How to Make Racket Go (Almost) As Fast As C

How to Make Racket Go (Almost) As Fast As C

15 Oct 2024

I recently wrote about using first-class functions to help make a BF interpreter. This is a follow-up post to describe a nifty solution to a tricky problem that made my program go 2–5× faster and put it about on-par with an interpreter written in pure C.

A basic interpreter works by walking down the AST and evaluating nodes recursively: when the interpreter encounters an expression, it dispatches on the type of expression to decide how to perform the evaluation. Here’s the key insight to get a massive speed bump with very little effort: that dispatch is expensive and can be performed ahead-of-time. We can walk through the code once and precompute all the dispatching work.
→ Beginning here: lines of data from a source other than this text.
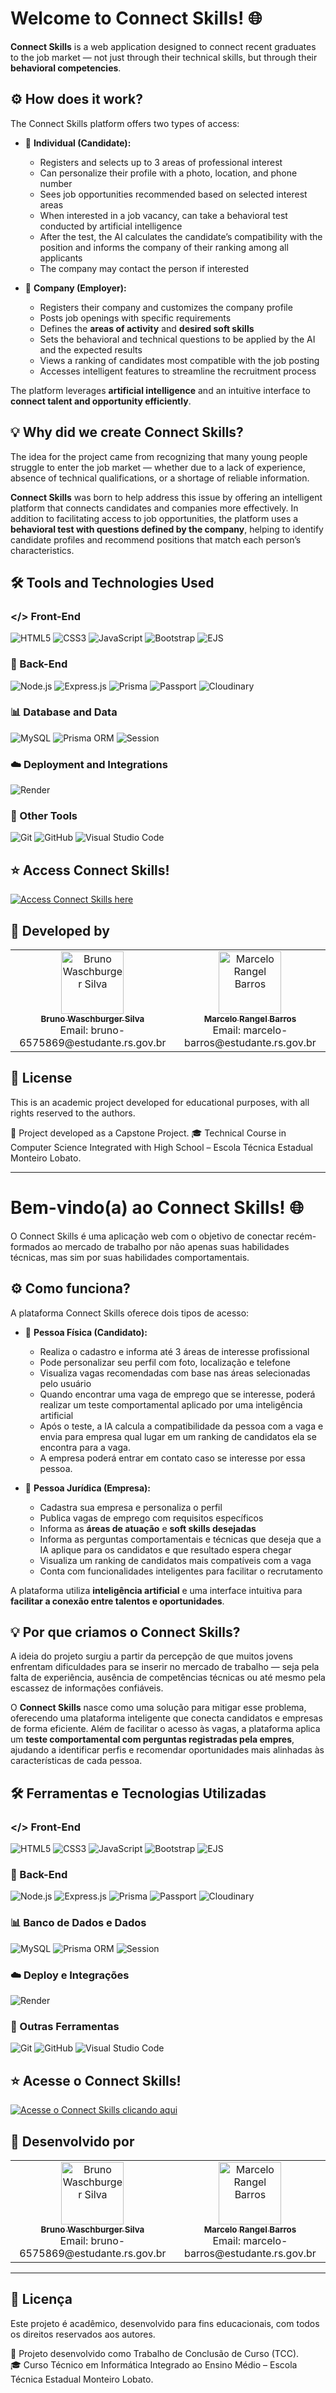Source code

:# Welcome to Connect Skills! 🌐

**Connect Skills** is a web application designed to connect recent graduates to the job market — not just through their technical skills, but through their **behavioral competencies**.

## ⚙️ How does it work?

The Connect Skills platform offers two types of access:

- 🧑 **Individual (Candidate):**
  - Registers and selects up to 3 areas of professional interest  
  - Can personalize their profile with a photo, location, and phone number  
  - Sees job opportunities recommended based on selected interest areas  
  - When interested in a job vacancy, can take a behavioral test conducted by artificial intelligence  
  - After the test, the AI calculates the candidate’s compatibility with the position and informs the company of their ranking among all applicants  
  - The company may contact the person if interested  

- 🏢 **Company (Employer):**
  - Registers their company and customizes the company profile  
  - Posts job openings with specific requirements  
  - Defines the **areas of activity** and **desired soft skills**  
  - Sets the behavioral and technical questions to be applied by the AI and the expected results  
  - Views a ranking of candidates most compatible with the job posting  
  - Accesses intelligent features to streamline the recruitment process  

The platform leverages **artificial intelligence** and an intuitive interface to **connect talent and opportunity efficiently**.

## 💡 Why did we create Connect Skills?

The idea for the project came from recognizing that many young people struggle to enter the job market — whether due to a lack of experience, absence of technical qualifications, or a shortage of reliable information.

**Connect Skills** was born to help address this issue by offering an intelligent platform that connects candidates and companies more effectively. In addition to facilitating access to job opportunities, the platform uses a **behavioral test with questions defined by the company**, helping to identify candidate profiles and recommend positions that match each person’s characteristics.

## 🛠️ Tools and Technologies Used

### </> Front-End
![HTML5](https://img.shields.io/badge/-HTML5-E34F26?style=flat&logo=html5&logoColor=white)
![CSS3](https://img.shields.io/badge/-CSS3-1572B6?style=flat&logo=css3&logoColor=white)
![JavaScript](https://img.shields.io/badge/-JavaScript-F7DF1E?style=flat&logo=javascript&logoColor=black)
![Bootstrap](https://img.shields.io/badge/-Bootstrap-563D7C?style=flat&logo=bootstrap&logoColor=white)
![EJS](https://img.shields.io/badge/-EJS-5B3C1E?style=flat&logo=ejs&logoColor=white)

### 🤖 Back-End
![Node.js](https://img.shields.io/badge/-Node.js-339933?style=flat&logo=node.js&logoColor=white)
![Express.js](https://img.shields.io/badge/-Express.js-000000?style=flat&logo=express&logoColor=white)
![Prisma](https://img.shields.io/badge/-Prisma-2D3748?style=flat&logo=prisma&logoColor=white)
![Passport](https://img.shields.io/badge/-Passport-34E27A?style=flat&logo=passport&logoColor=white)
![Cloudinary](https://img.shields.io/badge/-Cloudinary-3448C5?style=flat&logo=cloudinary&logoColor=white)

### 📊 Database and Data
![MySQL](https://img.shields.io/badge/-MySQL-4479A1?style=flat&logo=mysql&logoColor=white)
![Prisma ORM](https://img.shields.io/badge/-Prisma%20ORM-2D3748?style=flat&logo=prisma&logoColor=white)
![Session](https://img.shields.io/badge/-Express--Session-007ACC?style=flat&logo=node-dot-js&logoColor=white)

### ☁️ Deployment and Integrations
![Render](https://img.shields.io/badge/-Render-46E3B7?style=flat&logo=render&logoColor=black)

### 💾 Other Tools
![Git](https://img.shields.io/badge/-Git-F05032?style=flat&logo=git&logoColor=white)
![GitHub](https://img.shields.io/badge/-GitHub-181717?style=flat&logo=github&logoColor=white)
![Visual Studio Code](https://img.shields.io/badge/-VS%20Code-007ACC?style=flat&logo=visual-studio-code&logoColor=white)

## ⭐ Access Connect Skills!
[![Access Connect Skills here](https://img.shields.io/badge/Access_Connect_Skills_Here-2F84F5?style=for-the-badge&logo=google-chrome&logoColor=FFFFFF)](https://connectskills.com.br)

## 👥 Developed by
<table>
  <tr>
    <td align="center">
      <a href="https://github.com/brunowasch">
        <img src="https://avatars.githubusercontent.com/brunowasch" width="100px;" alt="Bruno Waschburger Silva"/><br />
        <sub><b>Bruno Waschburger Silva</b></sub>
      </a>
      <br />
      Email: bruno-6575869@estudante.rs.gov.br
    </td>
    <td align="center">
      <a href="https://github.com/Marcelo844">
        <img src="https://avatars.githubusercontent.com/Marcelo844" width="100px;" alt="Marcelo Rangel Barros"/><br />
        <sub><b>Marcelo Rangel Barros</b></sub>
      </a>
      <br />
      Email: marcelo-barros@estudante.rs.gov.br
    </td>
  </tr>
</table>

## 📄 License

This is an academic project developed for educational purposes, with all rights reserved to the authors.

📁 Project developed as a Capstone Project. 
🎓 Technical Course in Computer Science Integrated with High School – Escola Técnica Estadual Monteiro Lobato.

---

# Bem-vindo(a) ao Connect Skills! 🌐

O Connect Skills é uma aplicação web com o objetivo de conectar recém-formados ao mercado de trabalho por não apenas suas habilidades técnicas, mas sim por suas habilidades comportamentais. 

## ⚙️ Como funciona?

A plataforma Connect Skills oferece dois tipos de acesso:

- 🧑 **Pessoa Física (Candidato):**
  - Realiza o cadastro e informa até 3 áreas de interesse profissional
  - Pode personalizar seu perfil com foto, localização e telefone
  - Visualiza vagas recomendadas com base nas áreas selecionadas pelo usuário
  - Quando encontrar uma vaga de emprego que se interesse, poderá realizar um teste comportamental aplicado por uma inteligência artificial
  - Após o teste, a IA calcula a compatibilidade da pessoa com a vaga e envia para empresa qual lugar em um ranking de candidatos ela se encontra para a vaga.
  - A empresa poderá entrar em contato caso se interesse por essa pessoa.

- 🏢 **Pessoa Jurídica (Empresa):**
  - Cadastra sua empresa e personaliza o perfil
  - Publica vagas de emprego com requisitos específicos
  - Informa as **áreas de atuação** e **soft skills desejadas**
  - Informa as perguntas comportamentais e técnicas que deseja que a IA aplique para os candidatos e que resultado espera chegar
  - Visualiza um ranking de candidatos mais compatíveis com a vaga
  - Conta com funcionalidades inteligentes para facilitar o recrutamento

A plataforma utiliza **inteligência artificial** e uma interface intuitiva para **facilitar a conexão entre talentos e oportunidades**.

## 💡 Por que criamos o Connect Skills?
A ideia do projeto surgiu a partir da percepção de que muitos jovens enfrentam dificuldades para se inserir no mercado de trabalho — seja pela falta de experiência, ausência de competências técnicas ou até mesmo pela escassez de informações confiáveis.

O **Connect Skills** nasce como uma solução para mitigar esse problema, oferecendo uma plataforma inteligente que conecta candidatos e empresas de forma eficiente. Além de facilitar o acesso às vagas, a plataforma aplica um **teste comportamental com perguntas registradas pela empres**, ajudando a identificar perfis e recomendar oportunidades mais alinhadas às características de cada pessoa.

## 🛠️ Ferramentas e Tecnologias Utilizadas

### </> Front-End
![HTML5](https://img.shields.io/badge/-HTML5-E34F26?style=flat&logo=html5&logoColor=white)
![CSS3](https://img.shields.io/badge/-CSS3-1572B6?style=flat&logo=css3&logoColor=white)
![JavaScript](https://img.shields.io/badge/-JavaScript-F7DF1E?style=flat&logo=javascript&logoColor=black)
![Bootstrap](https://img.shields.io/badge/-Bootstrap-563D7C?style=flat&logo=bootstrap&logoColor=white)
![EJS](https://img.shields.io/badge/-EJS-5B3C1E?style=flat&logo=ejs&logoColor=white)

### 🤖 Back-End
![Node.js](https://img.shields.io/badge/-Node.js-339933?style=flat&logo=node.js&logoColor=white)
![Express.js](https://img.shields.io/badge/-Express.js-000000?style=flat&logo=express&logoColor=white)
![Prisma](https://img.shields.io/badge/-Prisma-2D3748?style=flat&logo=prisma&logoColor=white)
![Passport](https://img.shields.io/badge/-Passport-34E27A?style=flat&logo=passport&logoColor=white)
![Cloudinary](https://img.shields.io/badge/-Cloudinary-3448C5?style=flat&logo=cloudinary&logoColor=white)

### 📊 Banco de Dados e Dados
![MySQL](https://img.shields.io/badge/-MySQL-4479A1?style=flat&logo=mysql&logoColor=white)
![Prisma ORM](https://img.shields.io/badge/-Prisma%20ORM-2D3748?style=flat&logo=prisma&logoColor=white)
![Session](https://img.shields.io/badge/-Express--Session-007ACC?style=flat&logo=node-dot-js&logoColor=white)

### ☁️ Deploy e Integrações
![Render](https://img.shields.io/badge/-Render-46E3B7?style=flat&logo=render&logoColor=black)

### 💾 Outras Ferramentas
![Git](https://img.shields.io/badge/-Git-F05032?style=flat&logo=git&logoColor=white)
![GitHub](https://img.shields.io/badge/-GitHub-181717?style=flat&logo=github&logoColor=white)
![Visual Studio Code](https://img.shields.io/badge/-VS%20Code-007ACC?style=flat&logo=visual-studio-code&logoColor=white)

## ⭐ Acesse o Connect Skills!
[![Acesse o Connect Skills clicando aqui](https://img.shields.io/badge/Acesse_o_Connect_Skills_clicando_aqui-2F84F5?style=for-the-badge&logo=google-chrome&logoColor=FFFFFF)](https://connectskills.com.br)

## 👥 Desenvolvido por
<table>
  <tr>
    <td align="center">
      <a href="https://github.com/brunowasch">
        <img src="https://avatars.githubusercontent.com/brunowasch" width="100px;" alt="Bruno Waschburger Silva"/><br />
        <sub><b>Bruno Waschburger Silva</b></sub>
      </a>
      <br />
      Email: bruno-6575869@estudante.rs.gov.br
    </td>
    <td align="center">
      <a href="https://github.com/Marcelo844">
        <img src="https://avatars.githubusercontent.com/Marcelo844" width="100px;" alt="Marcelo Rangel Barros"/><br />
        <sub><b>Marcelo Rangel Barros</b></sub>
      </a>
      <br />
      Email: marcelo-barros@estudante.rs.gov.br
    </td>
  </tr>
</table>

---

## 📄 Licença

Este projeto é acadêmico, desenvolvido para fins educacionais, com todos os direitos reservados aos autores.

📁 Projeto desenvolvido como Trabalho de Conclusão de Curso (TCC).  
🎓 Curso Técnico em Informática Integrado ao Ensino Médio – Escola Técnica Estadual Monteiro Lobato.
This is not a new idea. The first description that I’m aware of comes from Feeley and Lapalme [1]. A name for this technique is making a threaded interpreter. It’s nowhere near as fast as a native code compiler, but interpreters are easy to write, and this is a very simple way to get a very big boost in performance.

A basic interpreter #

Please see the appendix for the full code for this interpreter. Tested to run with Racket v8.14 [cs].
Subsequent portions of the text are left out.